#### [Activity]
Reprint all entries without any alteration.

#### [Record excerpts]
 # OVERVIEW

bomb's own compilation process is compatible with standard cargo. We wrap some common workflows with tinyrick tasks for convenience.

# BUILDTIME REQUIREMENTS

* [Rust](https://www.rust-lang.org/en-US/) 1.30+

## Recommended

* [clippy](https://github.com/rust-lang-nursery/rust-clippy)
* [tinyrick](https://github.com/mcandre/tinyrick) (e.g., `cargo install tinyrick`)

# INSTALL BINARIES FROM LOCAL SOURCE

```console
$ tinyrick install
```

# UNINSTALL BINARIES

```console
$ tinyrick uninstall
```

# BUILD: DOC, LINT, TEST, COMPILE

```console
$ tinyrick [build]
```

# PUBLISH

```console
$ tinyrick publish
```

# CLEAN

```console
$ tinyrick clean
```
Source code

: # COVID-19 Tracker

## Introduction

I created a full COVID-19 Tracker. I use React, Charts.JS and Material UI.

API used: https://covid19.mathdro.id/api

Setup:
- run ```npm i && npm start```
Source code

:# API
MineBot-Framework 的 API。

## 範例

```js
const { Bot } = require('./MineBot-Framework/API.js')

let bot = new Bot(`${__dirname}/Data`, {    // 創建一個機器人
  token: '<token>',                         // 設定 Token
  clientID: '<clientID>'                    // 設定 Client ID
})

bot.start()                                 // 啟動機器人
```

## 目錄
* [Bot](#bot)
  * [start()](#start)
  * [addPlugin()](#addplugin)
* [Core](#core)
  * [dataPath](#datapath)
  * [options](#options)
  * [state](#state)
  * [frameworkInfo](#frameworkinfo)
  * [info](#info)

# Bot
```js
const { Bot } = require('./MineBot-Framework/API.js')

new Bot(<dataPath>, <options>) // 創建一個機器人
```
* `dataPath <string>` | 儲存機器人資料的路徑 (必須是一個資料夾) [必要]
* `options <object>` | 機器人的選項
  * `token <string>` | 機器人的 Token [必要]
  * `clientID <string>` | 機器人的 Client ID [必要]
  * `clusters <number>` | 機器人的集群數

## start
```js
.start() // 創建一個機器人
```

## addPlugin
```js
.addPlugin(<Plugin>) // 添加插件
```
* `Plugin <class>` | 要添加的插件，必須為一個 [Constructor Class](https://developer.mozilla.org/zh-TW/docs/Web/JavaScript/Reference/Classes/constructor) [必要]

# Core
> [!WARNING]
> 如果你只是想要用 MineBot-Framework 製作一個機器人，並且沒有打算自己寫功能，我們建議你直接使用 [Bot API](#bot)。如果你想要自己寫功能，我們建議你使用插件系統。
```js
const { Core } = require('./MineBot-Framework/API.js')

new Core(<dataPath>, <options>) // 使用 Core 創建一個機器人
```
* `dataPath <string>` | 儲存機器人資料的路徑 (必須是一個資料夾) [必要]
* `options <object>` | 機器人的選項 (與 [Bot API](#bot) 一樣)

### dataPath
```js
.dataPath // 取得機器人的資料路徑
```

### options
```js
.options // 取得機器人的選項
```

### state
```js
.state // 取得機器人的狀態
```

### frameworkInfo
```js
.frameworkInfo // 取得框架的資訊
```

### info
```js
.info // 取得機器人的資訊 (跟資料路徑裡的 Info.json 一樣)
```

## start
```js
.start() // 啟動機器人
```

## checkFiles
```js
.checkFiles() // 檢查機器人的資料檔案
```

#### [Final answer]
 # OVERVIEW

bomb's own compilation process is compatible with standard cargo. We wrap some common workflows with tinyrick tasks for convenience.

# BUILDTIME REQUIREMENTS

* [Rust](https://www.rust-lang.org/en-US/) 1.30+

## Recommended

* [clippy](https://github.com/rust-lang-nursery/rust-clippy)
* [tinyrick](https://github.com/mcandre/tinyrick) (e.g., `cargo install tinyrick`)

# INSTALL BINARIES FROM LOCAL SOURCE

```console
$ tinyrick install
```

# UNINSTALL BINARIES

```console
$ tinyrick uninstall
```

# BUILD: DOC, LINT, TEST, COMPILE

```console
$ tinyrick [build]
```

# PUBLISH

```console
$ tinyrick publish
```

# CLEAN

```console
$ tinyrick clean
```
Source code

: # COVID-19 Tracker

## Introduction

I created a full COVID-19 Tracker. I use React, Charts.JS and Material UI.

API used: https://covid19.mathdro.id/api

Setup:
- run ```npm i && npm start```
Source code

:# API
MineBot-Framework 的 API。

## 範例

```js
const { Bot } = require('./MineBot-Framework/API.js')

let bot = new Bot(`${__dirname}/Data`, {    // 創建一個機器人
  token: '<token>',                         // 設定 Token
  clientID: '<clientID>'                    // 設定 Client ID
})

bot.start()                                 // 啟動機器人
```

## 目錄
* [Bot](#bot)
  * [start()](#start)
  * [addPlugin()](#addplugin)
* [Core](#core)
  * [dataPath](#datapath)
  * [options](#options)
  * [state](#state)
  * [frameworkInfo](#frameworkinfo)
  * [info](#info)

# Bot
```js
const { Bot } = require('./MineBot-Framework/API.js')

new Bot(<dataPath>, <options>) // 創建一個機器人
```
* `dataPath <string>` | 儲存機器人資料的路徑 (必須是一個資料夾) [必要]
* `options <object>` | 機器人的選項
  * `token <string>` | 機器人的 Token [必要]
  * `clientID <string>` | 機器人的 Client ID [必要]
  * `clusters <number>` | 機器人的集群數

## start
```js
.start() // 創建一個機器人
```

## addPlugin
```js
.addPlugin(<Plugin>) // 添加插件
```
* `Plugin <class>` | 要添加的插件，必須為一個 [Constructor Class](https://developer.mozilla.org/zh-TW/docs/Web/JavaScript/Reference/Classes/constructor) [必要]

# Core
> [!WARNING]
> 如果你只是想要用 MineBot-Framework 製作一個機器人，並且沒有打算自己寫功能，我們建議你直接使用 [Bot API](#bot)。如果你想要自己寫功能，我們建議你使用插件系統。
```js
const { Core } = require('./MineBot-Framework/API.js')

new Core(<dataPath>, <options>) // 使用 Core 創建一個機器人
```
* `dataPath <string>` | 儲存機器人資料的路徑 (必須是一個資料夾) [必要]
* `options <object>` | 機器人的選項 (與 [Bot API](#bot) 一樣)

### dataPath
```js
.dataPath // 取得機器人的資料路徑
```

### options
```js
.options // 取得機器人的選項
```

### state
```js
.state // 取得機器人的狀態
```

### frameworkInfo
```js
.frameworkInfo // 取得框架的資訊
```

### info
```js
.info // 取得機器人的資訊 (跟資料路徑裡的 Info.json 一樣)
```

## start
```js
.start() // 啟動機器人
```

## checkFiles
```js
.checkFiles() // 檢查機器人的資料檔案
```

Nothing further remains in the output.